Un altro brano tratto dallo Shobogenzo, dal capitolo
Butsukōjōji:
"L'uomo che possiede il continuo sviluppo di là del Buddha è
non-Buddha. Ma che cos'è non-Buddha? Non è una condizione che precede o che
segue quella di Buddha. Non-Buddha non è semplicemente ciò che è andato oltre il
Buddha. Perché mai diciamo non-Buddha? Perché è l'originario e privo di
attaccamento volto del Buddha; è corpo-e-mente del Buddha, liberati".
Quindi Buddha e non-Buddha non si susseguono come due tappe
all'interno di un percorso. Il percorso è tempo, è passaggio da uno stato
all'altro, è cambiamento, è differenza, distinzione; il percorso è il luogo
della molteplicità, è dualismo. Quando qui si parla di 'continuo sviluppo'
bisogna comprendere il senso metaforico delle parole, il loro valore simbolico:
se ci si attacca ad esse come a degli idoli, come a dei totem, non se ne esce
più. Nel Buddha c'è il non-Buddha e il non-Buddha è l'abisso insondabile del
Buddha: è proprio insondabile, inappellabile, non lo cogli, è appunto non-Buddha.
Non.
Il Buddha è questo dimenticarsi nel non-Buddha, l'abbandonarsi in esso. L'ultimo
attaccamento è caduto, si è realizzata la sua vanità, la sua inconsistenza. Ed è
nel Buddha stesso questa chiamata, questa indicazione nella direzione del suo
non-. Separare Buddha dal non-Buddha significa eliminare sia Buddha che
non-Buddha: nessun Buddha è privo del suo non-Buddha e nessun non-Buddha è senza
la sua buddhità. Nel Buddha c'è questo 'non', che nega qualsiasi possibilità di
definirlo. Come dire che dietro all'etichetta 'Buddha' non c'è assolutamente
nulla; ma allo stesso tempo è la stessa cosa che dire che non si tratta d'altro
che il "corpo-e-mente del Buddha, liberati". Qualcosa di molto concreto, eppure
liberato: nessuna fuga dal presente, nessun andare al di là del Buddha che non
sia la sua piena manifestazione. Non c'è nulla oltre o prima del Buddha. Come
dice il testo, non è un andare oltre il Buddha, è invece un realizzarlo
pienamente. Nel Buddha, il non-Buddha. Parti da una condizione, da una
descrizione, da un'indicazione per giungere al loro annientamento: ma non c'è
nessuno sviluppo in questo. È sempre stato così, già dall'origine. Il Buddha è
non-Buddha, da sempre: è il suo volto originario. Se il Buddha è la cartina
geografica, il non-Buddha è la comprensione del non-luogo: la cartina era solo
un pretesto, un inganno necessario. La cartina non portava da nessuna parte, era
un bluff. Quando realizzi questa "nessuna parte", allora il non-Buddha.

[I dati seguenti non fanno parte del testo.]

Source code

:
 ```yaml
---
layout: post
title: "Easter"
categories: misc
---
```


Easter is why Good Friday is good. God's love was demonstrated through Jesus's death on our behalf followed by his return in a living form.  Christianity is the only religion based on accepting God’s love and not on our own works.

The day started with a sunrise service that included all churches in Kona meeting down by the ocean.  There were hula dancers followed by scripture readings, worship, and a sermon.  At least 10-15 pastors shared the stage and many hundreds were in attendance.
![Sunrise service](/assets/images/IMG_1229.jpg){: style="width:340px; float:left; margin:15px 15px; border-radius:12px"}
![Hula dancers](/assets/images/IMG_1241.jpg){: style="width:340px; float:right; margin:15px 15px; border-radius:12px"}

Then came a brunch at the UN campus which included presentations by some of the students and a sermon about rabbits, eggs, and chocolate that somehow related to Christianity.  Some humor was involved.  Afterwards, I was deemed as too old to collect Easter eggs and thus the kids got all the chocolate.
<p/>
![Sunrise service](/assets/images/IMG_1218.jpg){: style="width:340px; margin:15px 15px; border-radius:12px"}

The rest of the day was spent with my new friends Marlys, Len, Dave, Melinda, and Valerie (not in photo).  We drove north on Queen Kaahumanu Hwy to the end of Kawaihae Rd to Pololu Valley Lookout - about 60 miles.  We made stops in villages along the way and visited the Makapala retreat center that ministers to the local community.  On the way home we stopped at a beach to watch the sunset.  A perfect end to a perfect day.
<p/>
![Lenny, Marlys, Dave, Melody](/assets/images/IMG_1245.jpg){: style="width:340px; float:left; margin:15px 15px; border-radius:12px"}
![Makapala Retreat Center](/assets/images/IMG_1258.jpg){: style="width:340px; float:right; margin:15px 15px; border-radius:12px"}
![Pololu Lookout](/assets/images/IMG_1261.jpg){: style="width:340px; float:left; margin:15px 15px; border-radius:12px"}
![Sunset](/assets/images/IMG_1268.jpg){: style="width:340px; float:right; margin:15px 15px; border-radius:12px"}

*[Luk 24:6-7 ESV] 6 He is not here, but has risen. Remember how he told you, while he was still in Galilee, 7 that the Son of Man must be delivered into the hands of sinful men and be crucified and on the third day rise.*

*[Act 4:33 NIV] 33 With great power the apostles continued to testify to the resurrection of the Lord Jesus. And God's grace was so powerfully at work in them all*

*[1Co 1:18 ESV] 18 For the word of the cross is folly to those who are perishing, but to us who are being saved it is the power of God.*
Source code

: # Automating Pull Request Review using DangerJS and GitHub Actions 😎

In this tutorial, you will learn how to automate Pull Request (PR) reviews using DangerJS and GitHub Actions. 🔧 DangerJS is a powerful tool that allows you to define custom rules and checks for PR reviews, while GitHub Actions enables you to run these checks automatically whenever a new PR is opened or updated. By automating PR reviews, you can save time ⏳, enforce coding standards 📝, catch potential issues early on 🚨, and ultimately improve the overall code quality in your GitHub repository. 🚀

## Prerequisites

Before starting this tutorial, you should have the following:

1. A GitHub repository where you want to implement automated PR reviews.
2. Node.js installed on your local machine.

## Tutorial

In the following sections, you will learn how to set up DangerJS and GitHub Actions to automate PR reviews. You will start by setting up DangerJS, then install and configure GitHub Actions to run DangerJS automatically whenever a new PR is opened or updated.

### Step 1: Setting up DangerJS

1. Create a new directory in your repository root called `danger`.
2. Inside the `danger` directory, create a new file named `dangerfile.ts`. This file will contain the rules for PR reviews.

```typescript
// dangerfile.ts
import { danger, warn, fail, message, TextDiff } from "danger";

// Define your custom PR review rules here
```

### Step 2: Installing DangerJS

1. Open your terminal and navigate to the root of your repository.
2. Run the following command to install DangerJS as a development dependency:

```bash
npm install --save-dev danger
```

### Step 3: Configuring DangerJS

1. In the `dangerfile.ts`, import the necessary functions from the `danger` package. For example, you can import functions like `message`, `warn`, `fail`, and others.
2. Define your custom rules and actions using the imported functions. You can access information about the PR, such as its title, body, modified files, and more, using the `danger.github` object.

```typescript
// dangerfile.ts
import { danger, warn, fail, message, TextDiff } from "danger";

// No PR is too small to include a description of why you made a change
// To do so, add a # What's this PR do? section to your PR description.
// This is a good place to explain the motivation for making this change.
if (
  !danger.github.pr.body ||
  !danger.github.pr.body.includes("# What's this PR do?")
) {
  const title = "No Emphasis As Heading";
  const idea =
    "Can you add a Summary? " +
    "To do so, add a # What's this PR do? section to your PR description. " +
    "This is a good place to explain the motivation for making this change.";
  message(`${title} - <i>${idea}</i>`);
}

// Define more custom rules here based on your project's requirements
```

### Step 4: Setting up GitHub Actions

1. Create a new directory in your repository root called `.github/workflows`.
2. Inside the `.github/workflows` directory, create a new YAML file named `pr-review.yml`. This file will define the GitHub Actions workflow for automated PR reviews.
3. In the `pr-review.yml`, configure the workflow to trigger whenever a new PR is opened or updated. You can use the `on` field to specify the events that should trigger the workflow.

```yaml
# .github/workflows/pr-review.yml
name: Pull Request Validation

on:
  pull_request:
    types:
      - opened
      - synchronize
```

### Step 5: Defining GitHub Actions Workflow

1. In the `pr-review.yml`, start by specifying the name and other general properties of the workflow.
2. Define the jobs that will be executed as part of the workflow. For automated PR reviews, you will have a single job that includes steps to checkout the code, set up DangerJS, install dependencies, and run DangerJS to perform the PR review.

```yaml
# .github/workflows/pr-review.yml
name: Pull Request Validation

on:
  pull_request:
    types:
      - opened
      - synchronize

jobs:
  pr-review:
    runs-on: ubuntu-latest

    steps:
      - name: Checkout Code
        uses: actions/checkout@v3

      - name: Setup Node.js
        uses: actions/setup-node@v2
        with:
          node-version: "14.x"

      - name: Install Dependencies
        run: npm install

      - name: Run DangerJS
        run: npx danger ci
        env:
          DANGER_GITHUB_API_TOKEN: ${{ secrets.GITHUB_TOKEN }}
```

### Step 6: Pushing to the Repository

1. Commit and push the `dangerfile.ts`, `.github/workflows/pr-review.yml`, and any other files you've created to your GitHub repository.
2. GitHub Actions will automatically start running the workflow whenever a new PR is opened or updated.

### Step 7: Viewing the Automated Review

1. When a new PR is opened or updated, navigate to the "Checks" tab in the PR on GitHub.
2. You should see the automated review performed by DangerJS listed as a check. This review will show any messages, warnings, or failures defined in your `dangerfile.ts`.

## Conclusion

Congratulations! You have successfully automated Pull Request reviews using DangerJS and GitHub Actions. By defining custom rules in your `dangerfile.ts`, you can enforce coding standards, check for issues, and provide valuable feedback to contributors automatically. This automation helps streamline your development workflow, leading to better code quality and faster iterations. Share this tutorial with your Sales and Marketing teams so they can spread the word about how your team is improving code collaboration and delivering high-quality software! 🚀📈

Dunque attaccarsi al Buddha è perdere il non-Buddha, invece essere Buddha è
essere non-Buddha. Si è Buddha se ci si libera dell'attaccamento al Buddha. Non
c'è nessun volto da fissare, nessuna regola che indichi la via, nessuna pratica
per l'illuminazione. Nessun Buddha cui affidarsi, nessun suo messaggio di
salvezza da mettere in atto, da fare proprio. Nel Buddha, anzi, c'è il non
fare proprio: il non della regola, perché la regola blocca il flusso
della realtà, non ti fa vedere le cose; il non della pratica, perché
contrastante rispetto allo stato naturale della mente; il non della via,
perché non c'è alcun percorso da compiere. Ma è un 'non-Buddha' che è pur
presente nel 'Buddha'. Buddha e non-Buddha vanno colti insieme,
contemporaneamente: è sempre l'uno e l'altro. L'uno è l'altro. Non è quindi un
'non' anarchico, confusionario; non è qualcosa cui ci si arrivi tramite una
semplice negazione di tutto. Lo svincolarsi della libertà è - potremmo dire -
un'arte raffinata, non è un urlo ribelle. Se il tuo 'non' è una ribellione alla
regola, ad esempio, significa che ne sei ancora schiavo. Il 'non' deve essere un
'non' che non si opponga ad alcunché.